Re: HOT chain validation in verify_heapam()

From: Andres Freund <andres(at)anarazel(dot)de>
To: Robert Haas <robertmhaas(at)gmail(dot)com>
Cc: Aleksander Alekseev <aleksander(at)timescale(dot)com>, PostgreSQL Hackers <pgsql-hackers(at)postgresql(dot)org>, Himanshu Upadhyaya <upadhyaya(dot)himanshu(at)gmail(dot)com>, Mark Dilger <mark(dot)dilger(at)enterprisedb(dot)com>
Subject: Re: HOT chain validation in verify_heapam()
Date: 2023-03-22 21:56:22
Message-ID: 20230322215622.cegwxejsvrd2sail@awork3.anarazel.de
Views: Raw Message | Whole Thread | Download mbox | Resend email
Thread:
Lists: pgsql-hackers

Hi,

On 2023-03-22 13:45:52 -0700, Andres Freund wrote:
> On 2023-03-22 09:19:18 -0400, Robert Haas wrote:
> > On Fri, Mar 17, 2023 at 8:31 AM Aleksander Alekseev
> > <aleksander(at)timescale(dot)com> wrote:
> > > The patch needed a rebase due to a4f23f9b. PFA v12.
> >
> > I have committed this after tidying up a bunch of things in the test
> > case file that I found too difficult to understand -- or in some cases
> > just incorrect, like:
>
> As noticed by Andrew
> https://postgr.es/m/bfa5bd2b-c0e6-9d65-62ce-97f4766b1c42%40dunslane.net and
> then reproduced on HEAD by me, there's something not right here.
>
> At the very least there's missing verification that tids actually exists in the
> "Update chain validation" loop, leading to:
> TRAP: failed Assert("ItemIdHasStorage(itemId)"), File: "../../../../home/andres/src/postgresql/src/include/storage/bufpage.h", Line: 355, PID: 645093
>
> Which makes sense - the earlier loop adds t_ctid to the successor array, which
> we then query without checking if there still is such a tid on the page.

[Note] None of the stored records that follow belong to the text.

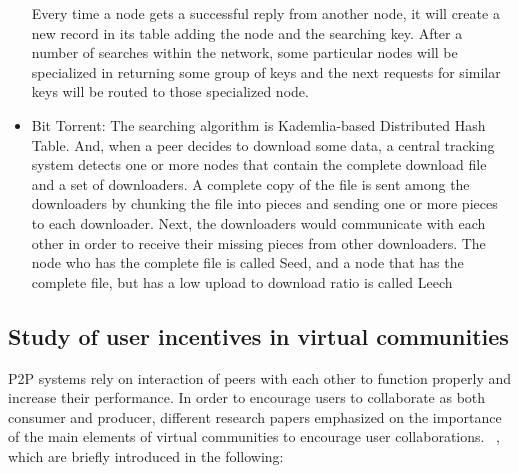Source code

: \documentclass [12pt]{article} \usepackage{multicol}
\begin{document}
\begin{itemize}
	Every time a node gets a successful reply from another node,
	it will create a new record in its table adding the node and
	the searching key. After a number of searches within the
	network, some particular nodes will be specialized in
	returning some group of keys and the next requests for
	similar keys will be routed to those specialized node.

		\item Bit Torrent: The searching algorithm is Kademlia-based
	Distributed Hash Table. And, when a peer decides to download
	some data, a central tracking system detects one or more nodes
	that contain the complete download file and a set of downloaders.
	A complete copy of the file is sent among the downloaders by
	chunking the file into pieces and sending one or more pieces to
	each downloader. Next, the downloaders would communicate with
	each other in order to receive their missing pieces from other
	downloaders. The node who has the complete file is called Seed,
	and a node that has the complete file, but has a low upload to
	download ratio is called Leech ~\cite{cohen2003incentives}
	\end{itemize}
	 



\subsection{Study of user incentives in virtual communities}

		P2P systems rely on interaction of peers with each other to
	function properly and increase their performance. In order to
	encourage users  to collaborate as both consumer and producer,
	different research papers emphasized on the importance of the
	main elements of virtual communities to encourage user
	collaborations. ~\cite{antoniadis2009self}, which are briefly
	introduced in the following: 
	
\end{document}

It's not quite so simple - I see now that the lp_valid check tries to prevent
that. However, it's not sufficient, because there is no guarantee that
lp_valid[nextoffnum] is initialized. Consider what happens if t_ctid of a heap
tuple points to beyond the end of the item array - lp_valid[nextoffnum] won't
be initialized.

Why are redirections now checked in two places? There already was a
ItemIdIsUsed() check in the "/* Perform tuple checks */" loop, but now there's
the ItemIdIsRedirected() check in the "Update chain validation." loop as well
- and the output of that is confusing, because it'll just mention the target
of the redirect.

I also think it's not quite right that some of checks inside if
(ItemIdIsRedirected()) continue in case of corruption, others don't. While
there's a later continue, that means the corrupt tuples get added to the
predecessor array. Similarly, in the non-redirect portion, the successor
array gets filled with corrupt tuples, which doesn't seem quite right to me.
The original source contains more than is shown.